How five wide-format print providers have upped their game in lenticular.
By Kacey King
The source imagery for this piece included three pencil drawings that Schminke drew by hand: one of the white "energy" lines, one of the black "energy" lines, and the stems and flower. She also painted a background for the piece.
Schminke used her Microtek Scanmaker 9800XL large-format scanner with Microtek ScanWizard Pro scanning software to digitize the artwork. She then assembled all the files into a single Photoshop file, which she used to create the original fine-art piece titled, Allium: Allegro, by adding layers and channels.
When she decided to turn the piece into lenticular, Schminke then split that single file into four quarters to make a four-panel lenticular piece, each panel measuring 24 x 24 in. She utilized Flipsigns 3-D Genius lenticular software to interlace the layers in each of the four files.
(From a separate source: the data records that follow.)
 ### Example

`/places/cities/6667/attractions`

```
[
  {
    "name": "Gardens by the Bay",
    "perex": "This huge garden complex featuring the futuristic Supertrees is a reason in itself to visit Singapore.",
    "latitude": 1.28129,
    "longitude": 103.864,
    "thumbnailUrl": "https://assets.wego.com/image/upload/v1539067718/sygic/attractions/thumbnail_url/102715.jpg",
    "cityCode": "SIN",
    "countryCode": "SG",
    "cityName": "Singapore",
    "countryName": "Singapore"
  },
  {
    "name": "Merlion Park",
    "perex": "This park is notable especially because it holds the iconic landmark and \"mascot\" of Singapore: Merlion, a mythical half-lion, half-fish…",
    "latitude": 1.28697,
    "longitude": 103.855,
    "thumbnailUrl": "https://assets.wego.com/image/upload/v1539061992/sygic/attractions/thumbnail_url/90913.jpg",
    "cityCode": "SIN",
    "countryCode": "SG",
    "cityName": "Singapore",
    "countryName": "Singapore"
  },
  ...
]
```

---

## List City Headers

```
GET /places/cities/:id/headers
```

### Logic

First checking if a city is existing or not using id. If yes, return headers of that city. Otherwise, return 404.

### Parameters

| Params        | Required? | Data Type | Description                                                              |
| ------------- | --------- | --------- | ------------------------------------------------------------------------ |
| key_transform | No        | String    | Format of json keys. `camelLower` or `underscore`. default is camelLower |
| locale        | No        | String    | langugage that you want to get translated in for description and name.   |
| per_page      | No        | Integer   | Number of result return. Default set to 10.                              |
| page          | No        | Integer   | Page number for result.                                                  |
"So not only did I pull the image apart front-to-back to make it 3-D, but I also split it into four different pieces," says Schminke. "Each quarter took 45 minutes to interlace."
For output, Schminke used her Epson Stylus Pro 9600 with ErgoSoft PosterPrint RIP to image onto InteliCoat Polyester Frontlit/Backlit Film at 360 dpi. When it came to lining up the lens to the interlaced image on the print, says Schminke, "I really don’t like having to trim down the lens, so I order the lens to size. Normally with lenticular you have an alignment bar along the edge, but I’ve eliminated that and just use my eye to line things up. Then, I use an X-Acto knife to trim the extra film hanging off the edge. But this technique is something I can do because I’m creating my own vision, my own art. If I were creating lenticulars for someone else, it would be impossible to do it without alignment bars."
Once the piece was aligned, she turned to her 26-in. Coda CMP26 MS cold laminator, adhering the 20-lpi 3-D Microlens lenticular material (pre-coated with adhesive by the company) to each of the four panels.
This four-panel version of Allegro was on display at the 2006 Andre Schellenberg competition at the SGIA Expo in Las Vegas. Schminke also has created 24- and 36-in. versions of the piece.